Now is the time of year when you’ll want to deadhead your chives. The term deadheading refers to cutting off the flowers on a plant after they are spent (done blooming).
|Chives in full bloom|
For chives, you will want to do this so that the plant won’t set seed, and to keep it looking tidy. Chives can be pretty aggressive reseeders and if you don’t remove the flowers before they set seed, you will find tiny chive plants all around your gardens in the spring.
The picture above is of my chives in full bloom looking beautiful!
Here is a picture of the chives right before I deadheaded them. You can see that the flowers are spent, they have lost their color and look dead.

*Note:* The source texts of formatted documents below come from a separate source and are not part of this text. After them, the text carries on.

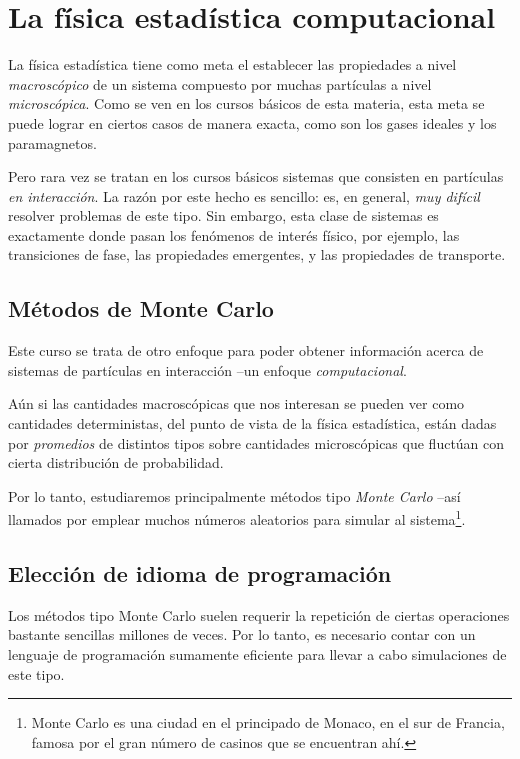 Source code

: \chapter{La física estadística computacional}

La física estadística tiene como meta el establecer las propiedades a nivel
\emph{macroscópico} de un sistema compuesto por muchas partículas a nivel
\emph{microscópica}. Como se ven en los cursos básicos de esta materia, esta
meta se puede lograr en ciertos casos de manera exacta, como son los gases
ideales y los paramagnetos.

Pero rara vez se tratan en los cursos básicos sistemas que consisten en
partículas \emph{en interacción}. La razón por este hecho es sencillo: es, en
general, \emph{muy difícil} resolver problemas de este tipo. Sin embargo, esta
clase de sistemas es exactamente donde pasan los fenómenos de interés físico,
por ejemplo, las transiciones de fase, las propiedades emergentes, y las
propiedades de transporte.



\section{Métodos de Monte Carlo} 
Este curso se trata de otro enfoque para poder obtener información acerca de
sistemas de partículas en interacción --un enfoque \emph{computacional}.

Aún si las cantidades macroscópicas que nos interesan se pueden ver como
cantidades deterministas, del punto de vista de la física estadística, están
dadas por \emph{promedios} de distintos tipos sobre cantidades microscópicas
que fluctúan con cierta distribución de probabilidad.  

Por lo tanto, estudiaremos principalmente métodos tipo \emph{Monte Carlo} --así
llamados por emplear muchos números aleatorios para simular al
sistema\footnote{Monte Carlo es una ciudad en el principado de Monaco, en el sur
de Francia, famosa por el gran número de casinos que se encuentran ahí.}.


\section{Elección de idioma de programación}
Los métodos tipo Monte Carlo suelen requerir la repetición de ciertas
operaciones bastante sencillas millones de veces. Por lo tanto, es necesario
contar con un lenguaje de programación sumamente eficiente para llevar a cabo
simulaciones de este tipo.

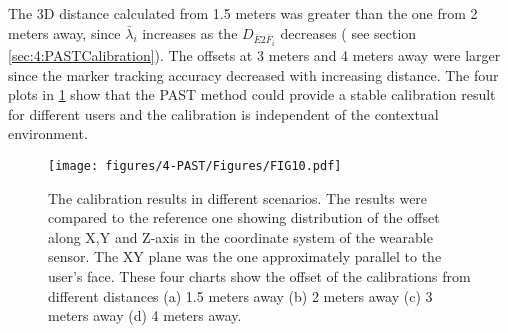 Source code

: The 3D distance calculated from 1.5 meters was greater than the one from 2 meters away, since $\bar\lambda_i$ increases as the $ D_{\bar E2 \bar F_i}$ decreases ( see section \ref{sec:4:PASTCalibration}).  
The offsets at 3 meters and 4 meters away were larger since the marker tracking accuracy decreased with increasing distance. The four plots in \figurename{ \ref{fig:PAST}} show that the PAST method could provide a stable calibration result for different users and the calibration is independent of the contextual environment. 
\begin{figure}
	\centering
	\texttt{[image: figures/4-PAST/Figures/FIG10.pdf]}
	\caption{The calibration results in different scenarios. The results were compared to the reference one showing distribution of the offset along X,Y and Z-axis in the coordinate system of the wearable sensor. The XY plane was the one approximately parallel to the user's face. These four charts show the offset of the calibrations from different distances (a) 1.5 meters away (b) 2 meters away (c) 3 meters away (d) 4 meters away.}
	\label{fig:PAST}
\end{figure}

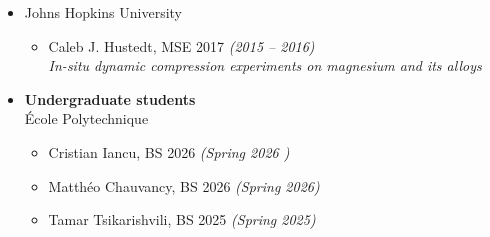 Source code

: \documentclass[a4paper,10pt, oneside]{article}
\begin{document}
\begin{itemize}[wide, labelwidth=!, labelindent=-1em]
\begin{itemize}[wide, labelwidth=!, labelindent=0em]
			\textit{(Master internship from the \'{E}cole Polytechnique, Paris, France) \\
				Rate-dependent polarization switching of ferroelectric materials}
			\item Leila Afilal, MS 2021  \hfill \textit{(March -- September 2021)} \\
			\textit{(Master thesis) Acoustic wave dispersion in architected metamaterials}
			\item Hannah Niese, MS 2021  \hfill \textit{(March -- July 2021)} \\
			\textit{(Semester project) Measuring transient waves in truss-based metamaterials}
			\item Roxanne Rais, MS 2021  \hfill \textit{(September 2020 -- February 2021)} \\
			\textit{(Semester project) Measuring acoustic wave propagation in architected metamaterials}
			\item Leila Afilal, MS 2021  \hfill \textit{(March -- December 2020)} \\
			\textit{(Semester project) An experiment to measure acoustic wave propagation in thin plates}
			\item Stephan Steiner, MS 2020  \hfill \textit{(2019 -- 2020)} \\
			\textit{(Master thesis) Experimental characterization of non-linear viscoelastic materials}
		\end{itemize} 
		\vspace*{0.5em}
		\item[]Johns Hopkins University
		\begin{itemize}[wide, labelwidth=!, labelindent=0em]
			\item Caleb J. Hustedt, MSE 2017 \hfill \textit{(2015 -- 2016)} \\
			\textit{In-situ dynamic compression experiments on magnesium and its alloys}
		\end{itemize}
		\vspace*{0.5em}
		\item[]\textbf{Undergraduate students} \\
		{\'E}cole Polytechnique
		\begin{itemize}[wide, labelwidth=!, labelindent=0em]
			\item Cristian Iancu, BS 2026 \hfill \textit{(Spring 2026 )}
			\item Matth{\'e}o Chauvancy, BS 2026 \hfill \textit{(Spring 2026)}
			\item Tamar Tsikarishvili, BS 2025 \hfill \textit{(Spring 2025)}

\end{itemize}
\end{itemize}
\end{document}
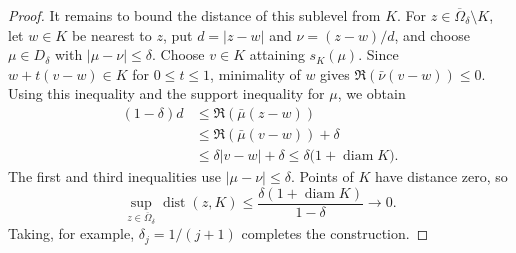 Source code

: \documentclass[11pt]{article}
\theoremstyle{remark}\newtheorem{remark}[theorem]{Remark}
\newcommand{\dist}{\operatorname{dist}}
\begin{document}
\begin{proof}
It remains to bound the distance of this sublevel from $K$. For
$z\in\overline\Omega_\delta\setminus K$, let $w\in K$ be nearest to $z$,
put $d=|z-w|$ and $\nu=(z-w)/d$, and choose $\mu\in D_\delta$ with
$|\mu-\nu|\le\delta$. Choose $v\in K$ attaining $s_K(\mu)$.
Since $w+t(v-w)\in K$ for $0\le t\le1$, minimality of $w$ gives
$\Re(\bar\nu(v-w))\le0$.
Using this inequality and the support inequality for $\mu$, we obtain
\[
 \begin{aligned}
 (1-\delta)d
 &\le\Re(\bar\mu(z-w))\\
 &\le\Re(\bar\mu(v-w))+\delta\\
 &\le\delta|v-w|+\delta
 \le\delta\bigl(1+\operatorname{diam}K\bigr).
 \end{aligned}
\]
The first and third inequalities use $|\mu-\nu|\le\delta$. Points of $K$
have distance zero, so
\[
 \sup_{z\in\overline\Omega_\delta}\dist(z,K)
 \le\frac{\delta(1+\operatorname{diam}K)}{1-\delta}\longrightarrow0.
\]
Taking, for example, $\delta_j=1/(j+1)$ completes the construction.
\end{proof}
\end{document}
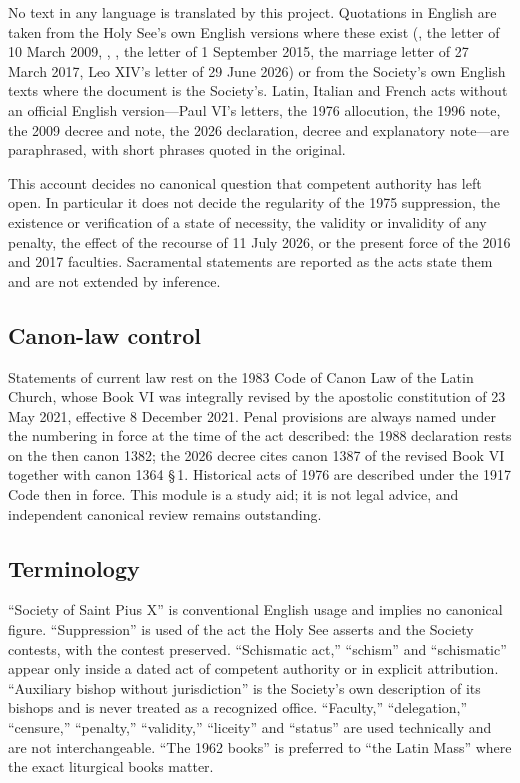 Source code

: No text in any language is translated by this project. Quotations in
English are taken from the Holy See's own English versions where these
exist (, the letter of 10 March 2009,
, , the letter of
1 September 2015, the marriage letter of 27 March 2017, Leo XIV's letter
of 29 June 2026) or from the Society's own English texts where the
document is the Society's. Latin, Italian and French acts without an
official English version---Paul VI's letters, the 1976 allocution, the
1996 note, the 2009 decree and note, the 2026 declaration, decree and
explanatory note---are paraphrased, with short phrases quoted in the
original.

This account decides no canonical question that competent authority has
left open. In particular it does not decide the regularity of the 1975
suppression, the existence or verification of a state of necessity, the
validity or invalidity of any penalty, the effect of the recourse of
11 July 2026, or the present force of the 2016 and 2017 faculties.
Sacramental statements are reported as the acts state them and are not
extended by inference.

\subsection{Canon-law control}

Statements of current law rest on the 1983 Code of Canon Law of the Latin
Church, whose Book VI was integrally revised by the apostolic
constitution  of 23 May 2021, effective
8 December 2021. Penal provisions are always named under the numbering in
force at the time of the act described: the 1988 declaration rests on the
then canon 1382; the 2026 decree cites canon 1387 of the revised Book VI
together with canon 1364 \S\,1. Historical acts of 1976 are described
under the 1917 Code then in force. This module is a study aid; it is not
legal advice, and independent canonical review remains outstanding.

\subsection{Terminology}

``Society of Saint Pius X'' is conventional English usage and implies no
canonical figure. ``Suppression'' is used of the act the Holy See
asserts and the Society contests, with the contest preserved.
``Schismatic act,'' ``schism'' and ``schismatic'' appear only inside a
dated act of competent authority or in explicit attribution.
``Auxiliary bishop without jurisdiction'' is the Society's own
description of its bishops and is never treated as a recognized office.
``Faculty,'' ``delegation,'' ``censure,'' ``penalty,'' ``validity,''
``liceity'' and ``status'' are used technically and are not
interchangeable. ``The 1962 books'' is preferred to ``the Latin Mass''
where the exact liturgical books matter.

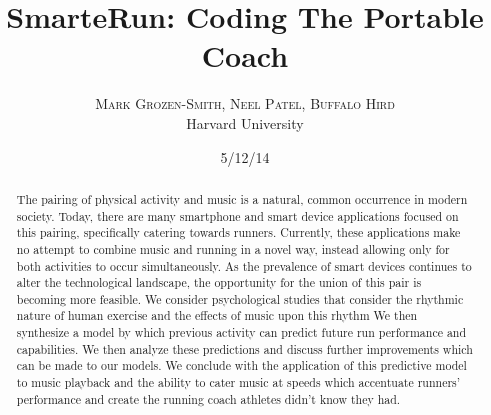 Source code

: \documentclass[twoside]{article}
\title{\vspace{-15mm}\fontsize{24pt}{10pt}\selectfont\textbf{SmarteRun: Coding The Portable Coach}} %
\author{
\large
\textsc{Mark Grozen-Smith, Neel Patel, Buffalo Hird}\\[2mm] %
\normalsize Harvard University \\ %
\vspace{-5mm}
}
\date{5/12/14}
\begin{document}
\maketitle %

\thispagestyle{fancy} %


\begin{abstract}

\noindent The pairing of physical activity and music is a natural, common occurrence in modern society.  Today, there are many smartphone and smart device applications focused on this pairing, specifically catering towards runners. Currently, these applications make no attempt to combine music and running in a novel way, instead allowing only for both activities to occur simultaneously. As the prevalence of smart devices continues to alter the technological landscape, the opportunity for the union of this pair is becoming more feasible.  We consider psychological studies that consider the rhythmic nature of human exercise and the effects of music upon this rhythm  We then synthesize a model by which previous activity can predict future run performance and capabilities. We then analyze these predictions and discuss further improvements which can be made to our models. We conclude with the application of this predictive model to music playback and the ability to cater music at speeds which accentuate runners' performance and create the running coach athletes didn't know they had.

\end{abstract}

\end{document}
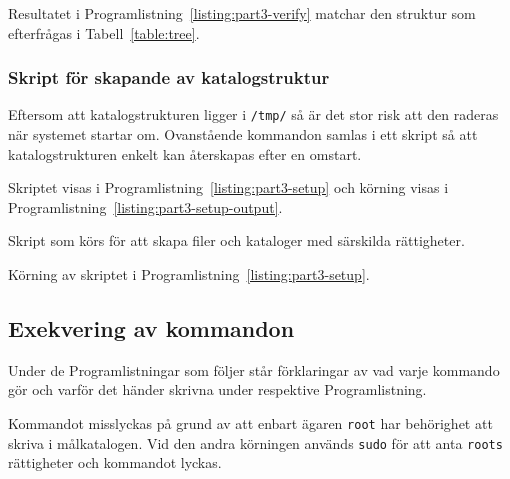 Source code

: Resultatet i Programlistning~\ref{listing:part3-verify} matchar den
struktur som efterfrågas i Tabell~\ref{table:tree}.


\subsubsection{Skript för skapande av katalogstruktur}
Eftersom att katalogstrukturen ligger i \texttt{/tmp/} så är det stor risk att
den raderas när systemet startar om. Ovanstående kommandon samlas i ett skript
så att katalogstrukturen enkelt kan återskapas efter en omstart.

Skriptet visas i Programlistning~\ref{listing:part3-setup} och körning visas i
Programlistning~\ref{listing:part3-setup-output}.

\begin{listing}[H]
\caption{Skript som körs för att skapa filer och kataloger med särskilda rättigheter.}
\label{listing:part3-setup}
\end{listing}

\begin{listing}[H]
\caption{Körning av skriptet i Programlistning~\ref{listing:part3-setup}.}
\label{listing:part3-setup-output}
\end{listing}


\subsection{Exekvering av kommandon}
%
%

\newcommand{\explainedcmd}[4]{
\begin{listing}[H]
\shellcode[firstline={#1},lastline={#2}]{tex/part3-commands}
\caption{#3}
\label{listing:ntp-conf-mod}
\end{listing}
}

Under de Programlistningar som följer står förklaringar av vad varje kommando
gör och varför det händer skrivna under respektive Programlistning.

             {Kommandot misslyckas på grund av att enbart ägaren \texttt{root}
              har behörighet att skriva i målkatalogen.  
              Vid den andra körningen används \texttt{sudo} för att anta 
              \texttt{roots} rättigheter och kommandot lyckas.}

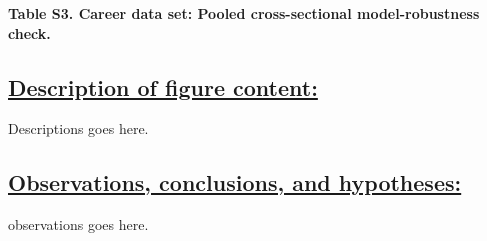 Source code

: \documentclass{article}\usepackage[]{graphicx}\usepackage[]{color}
\begin{document}
\begin{center}
\par{\textbf{Table S3. Career data set: Pooled cross-sectional model-robustness check.}}
\end{center}
\newpage
\subsection*{\underline{Description of figure content:}}
\par{
Descriptions goes here.
}
\subsection*{\underline{Observations, conclusions, and hypotheses:}}
\par{
observations goes here.
}
\end{document}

|Chives after blooms have started to set seed|
The easiest way to deadhead chives is to give the whole plant a haircut just below the flowers with a hedge trimming shears. This won’t hurt the plant and will keep it looking tidy for the rest of the summer.
|Deadheading the chives|
If you want the plant to set seed, then you’ll want to leave the flowers on until the seed pods open; probably another couple of weeks. When this happens, you will easily see the seeds. They are black, about half the size of a peppercorn, and they will fall out onto the ground when the plant is disturbed. Collect chive seeds by gently shaking the seed pods or cutting them over a container. Keep in mind that chive seeds are only viable for about one year. So if you want to start new plants or share the seeds with friends, the sooner you do it, the better.
Other tips about chives:
- Cut the foliage down to the ground in late fall or very early spring. I like to do it in late fall because chives are early spring growers.
- Chives are a perennial herb and are delicious in lots of different recipes. You can enjoy them for most of the year since they grow early in the spring and will stay green well into the fall.
- To harvest chives, cut the entire stalk down to the ground. You don’t need to dig out the bulbs to enjoy the chives.
- Chives can be preserved for a long time by simply freezing them, here’s how.
- When chive plants are mature and loaded with flowers, they can benefit from a hoop style support so the flowers don’t droop to the ground. You can easily make your own temporary support out of stakes and string.